The quote at T201352 lists the combined QLogic 57800 NIC, which should have 10 and 1 GB ports. I do not know if that matches reality, but that is what it says.

From online photos, I'd expect the NIC to have 4 ports, and 2 of those would be 10Gb, if that's the NIC we actually have in the server.

@Bstorm you are correct, that is the nic that is in the server but the 10G capability would require 10GB SFP transceiver. I believe we only have the 1GB transceivers on-site. @wiki_willy @Andrew @Bstorm do we want to order these? for cloudvirt1025-1030?

we will also need cat6 or 6a cable for these 2 each at 7M please.

@Bstorm you are correct, that is the nic that is in the server but the 10G capability would require 10GB SFP transceiver. I believe we only have the 1GB transceivers on-site. @wiki_willy @Andrew @Bstorm do we want to order these? for cloudvirt1025-1030?

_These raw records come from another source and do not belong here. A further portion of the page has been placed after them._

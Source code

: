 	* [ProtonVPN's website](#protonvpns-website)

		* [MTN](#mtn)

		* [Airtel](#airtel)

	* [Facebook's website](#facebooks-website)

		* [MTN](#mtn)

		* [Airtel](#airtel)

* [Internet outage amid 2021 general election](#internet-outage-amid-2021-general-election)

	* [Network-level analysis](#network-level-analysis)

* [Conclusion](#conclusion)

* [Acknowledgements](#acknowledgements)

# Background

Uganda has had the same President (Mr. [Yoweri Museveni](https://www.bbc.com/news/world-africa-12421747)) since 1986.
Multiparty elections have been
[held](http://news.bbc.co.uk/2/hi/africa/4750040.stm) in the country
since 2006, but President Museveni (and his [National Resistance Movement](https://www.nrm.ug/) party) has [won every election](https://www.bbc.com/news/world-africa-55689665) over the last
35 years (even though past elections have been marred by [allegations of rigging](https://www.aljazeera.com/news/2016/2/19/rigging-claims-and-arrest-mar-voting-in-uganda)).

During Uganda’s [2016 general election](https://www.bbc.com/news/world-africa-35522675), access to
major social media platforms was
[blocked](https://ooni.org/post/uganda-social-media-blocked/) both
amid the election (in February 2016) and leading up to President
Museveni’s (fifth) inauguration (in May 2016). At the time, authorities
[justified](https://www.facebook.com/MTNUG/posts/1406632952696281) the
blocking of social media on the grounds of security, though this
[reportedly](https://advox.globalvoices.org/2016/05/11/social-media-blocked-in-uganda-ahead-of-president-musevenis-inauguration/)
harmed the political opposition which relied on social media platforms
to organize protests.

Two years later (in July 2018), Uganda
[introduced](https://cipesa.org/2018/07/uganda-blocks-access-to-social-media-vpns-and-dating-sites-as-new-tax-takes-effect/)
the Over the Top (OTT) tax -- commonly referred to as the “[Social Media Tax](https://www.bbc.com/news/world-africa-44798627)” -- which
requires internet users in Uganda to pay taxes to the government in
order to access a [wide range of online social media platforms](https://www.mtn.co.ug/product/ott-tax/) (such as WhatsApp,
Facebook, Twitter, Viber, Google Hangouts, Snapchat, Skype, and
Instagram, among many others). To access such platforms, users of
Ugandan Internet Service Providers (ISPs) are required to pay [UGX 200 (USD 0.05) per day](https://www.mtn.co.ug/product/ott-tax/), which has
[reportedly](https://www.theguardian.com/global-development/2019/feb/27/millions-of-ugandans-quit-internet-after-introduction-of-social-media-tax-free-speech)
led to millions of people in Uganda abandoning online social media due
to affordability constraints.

Yes please! Sorry, I didn't realize the cards in those boxes were weird :(

++ @RobH - can you create a related procurement task and look into getting a quote for what the WMCS team needs? Much appreciated in advance. Thanks, Willy

@Bstorm you are correct, that is the nic that is in the server but the 10G capability would require 10GB SFP transceiver. I believe we only have the 1GB transceivers on-site. @wiki_willy @Andrew @Bstorm do we want to order these? for cloudvirt1025-1030?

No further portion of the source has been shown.